Skip to content

Plugins

The ml-assert library can be extended with plugins to add custom checks. Plugins are discovered automatically if they are installed in the same environment and registered via entry points.

API Reference: Plugin

class Plugin

Abstract base class for all plugins.

Method: - run(self, config: dict) -> AssertionResult: Execute the plugin's logic. Must return an AssertionResult.

Example:

from ml_assert.plugins.base import Plugin
from ml_assert.core.base import AssertionResult
from datetime import datetime

class MyPlugin(Plugin):
    def run(self, config: dict) -> AssertionResult:
        # ... your logic ...
        if some_condition:
            return AssertionResult(
                success=True,
                message="Check passed!",
                timestamp=datetime.now(),
                metadata={"info": "details"}
            )
        else:
            return AssertionResult(
                success=False,
                message="Check failed!",
                timestamp=datetime.now(),
                metadata={"error": "details"}
            )

Error Handling & Result Reporting

  • Plugins must return an AssertionResult from run().
  • The CLI and integrations use the success, message, and metadata fields for reporting and alerting.
  • If a plugin raises an exception, it is caught by the CLI and reported as a failed step.
  • Use the metadata field to provide detailed results or debugging info.

Plugin Workflow Diagram

graph TD
    A[CLI loads plugins] --> B[Plugin.run(config)]
    B --> C{Check passes?}
    C -- Yes --> D[Return AssertionResult(success=True)]
    C -- No --> E[Return AssertionResult(success=False, metadata with errors)]
    D & E --> F[CLI/integrations handle result]

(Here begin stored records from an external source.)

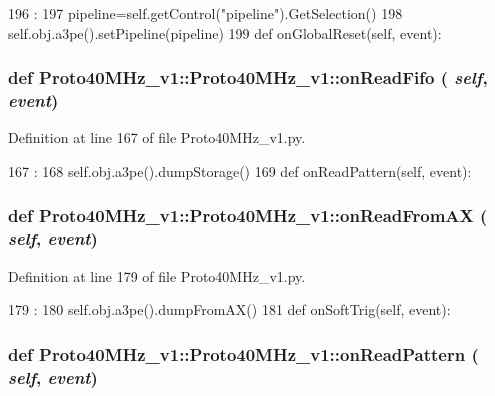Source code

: \begin{DoxyCode}
196                                :
197         pipeline=self.getControl("pipeline").GetSelection()
198         self.obj.a3pe().setPipeline(pipeline)
199 
    def onGlobalReset(self, event):
\end{DoxyCode}
\hypertarget{classProto40MHz__v1_1_1Proto40MHz__v1_a2fb8cc3ec38763ada1a27fa4e4137208}{
\subsubsection[{onReadFifo}]{\setlength{\rightskip}{0pt plus 5cm}def Proto40MHz\_\-v1::Proto40MHz\_\-v1::onReadFifo ( {\em self}, \/   {\em event})}}
\label{classProto40MHz__v1_1_1Proto40MHz__v1_a2fb8cc3ec38763ada1a27fa4e4137208}


Definition at line 167 of file Proto40MHz\_\-v1.py.


\begin{DoxyCode}
167                                :
168         self.obj.a3pe().dumpStorage()
169 
    def onReadPattern(self, event):
\end{DoxyCode}
\hypertarget{classProto40MHz__v1_1_1Proto40MHz__v1_aa3f5a0cfb0cd36010d655aaacacf47d2}{
\subsubsection[{onReadFromAX}]{\setlength{\rightskip}{0pt plus 5cm}def Proto40MHz\_\-v1::Proto40MHz\_\-v1::onReadFromAX ( {\em self}, \/   {\em event})}}
\label{classProto40MHz__v1_1_1Proto40MHz__v1_aa3f5a0cfb0cd36010d655aaacacf47d2}


Definition at line 179 of file Proto40MHz\_\-v1.py.


\begin{DoxyCode}
179                                  :
180         self.obj.a3pe().dumpFromAX()
181 
    def onSoftTrig(self, event):
\end{DoxyCode}
\hypertarget{classProto40MHz__v1_1_1Proto40MHz__v1_afd43e744880663f93269829bbf854ad2}{
\subsubsection[{onReadPattern}]{\setlength{\rightskip}{0pt plus 5cm}def Proto40MHz\_\-v1::Proto40MHz\_\-v1::onReadPattern ( {\em self}, \/   {\em event})}}
\label{classProto40MHz__v1_1_1Proto40MHz__v1_afd43e744880663f93269829bbf854ad2}


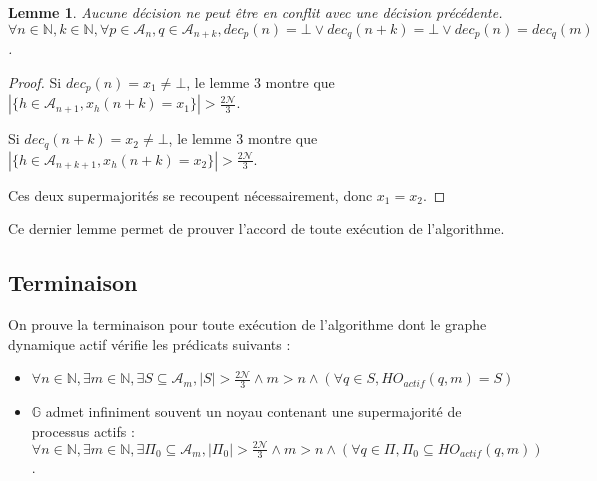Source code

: \documentclass{article}
\newtheorem{lemma}{Lemme}
\begin{document}
\begin{lemma}
	Aucune décision ne peut être en conflit avec une décision précédente.
	$ \forall n \in \mathds{N}, k \in \mathds{N}, \forall p \in \mathcal{A}_n, q \in \mathcal{A}_{n+k},dec_p(n) = \bot \vee dec_q(n+k) = \bot \vee dec_p(n) = dec_q(m)$.
\end{lemma}
\begin{proof}

	Si $dec_p(n) = x_1 \neq \bot$,   le lemme 3 montre que $|\{h \in \mathcal{A}_{n+1}, x_h(n+k) = x_1\}| > \frac{2\mathcal{N}}{3}$.

	Si $dec_q(n+k) = x_2 \neq \bot$,   le lemme 3 montre que $|\{h \in \mathcal{A}_{n+k+1}, x_h(n+k) = x_2\}|> \frac{2\mathcal{N}}{3}$.

Ces deux supermajorités se recoupent nécessairement, donc $x_1 = x_2$.
\end{proof}

Ce dernier lemme permet de prouver l'accord de toute exécution de l'algorithme.

\subsection{Terminaison}

On prouve la terminaison pour toute exécution de l'algorithme dont le graphe dynamique actif vérifie les prédicats suivants :
\begin{itemize}
	\item $\forall n \in \mathds{N}, \exists m \in \mathds{N}, \exists S \subseteq \mathcal{A}_m, |S| > \frac{2\mathcal{N}}{3} \wedge m > n \wedge (\forall q \in S, HO_{actif}(q, m) = S)$
	\item $\mathds{G}$ admet infiniment souvent un noyau contenant une supermajorité de processus actifs :
		$\forall n \in \mathds{N}, \exists m \in \mathds{N}, \exists \Pi_0 \subseteq \mathcal{A}_m, |\Pi_0| > \frac{2\mathcal{N}}{3} \wedge m > n \wedge (\forall q \in \Pi, \Pi_0 \subseteq HO_{actif}(q,m))$.
\end{itemize}
\end{document}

Advanced Usage: Custom Plugin Example

Suppose you want to check that a DataFrame has at least N rows:

from ml_assert.plugins.base import Plugin
from ml_assert.core.base import AssertionResult
from datetime import datetime
import pandas as pd

class MinRowsPlugin(Plugin):
    def run(self, config: dict) -> AssertionResult:
        df = pd.read_csv(config["file"])
        min_rows = config.get("min_rows", 10)
        if len(df) >= min_rows:
            return AssertionResult(
                success=True,
                message=f"DataFrame has {len(df)} rows (min required: {min_rows})",
                timestamp=datetime.now(),
                metadata={"row_count": len(df)}
            )
        else:
            return AssertionResult(
                success=False,
                message=f"DataFrame has only {len(df)} rows (min required: {min_rows})",
                timestamp=datetime.now(),
                metadata={"row_count": len(df)}
            )

Register your plugin in your pyproject.toml:

[project.entry-points."ml_assert.plugins"]
min_rows = "my_package.plugins:MinRowsPlugin"

Use in YAML config:

steps:
  - type: min_rows
    file: data/my_data.csv
    min_rows: 100

Built-in Plugins

FileExistsPlugin

Asserts that a file exists at a given path.

  • Type Name: file_exists
  • Configuration:
    • path (str): The path to the file to check.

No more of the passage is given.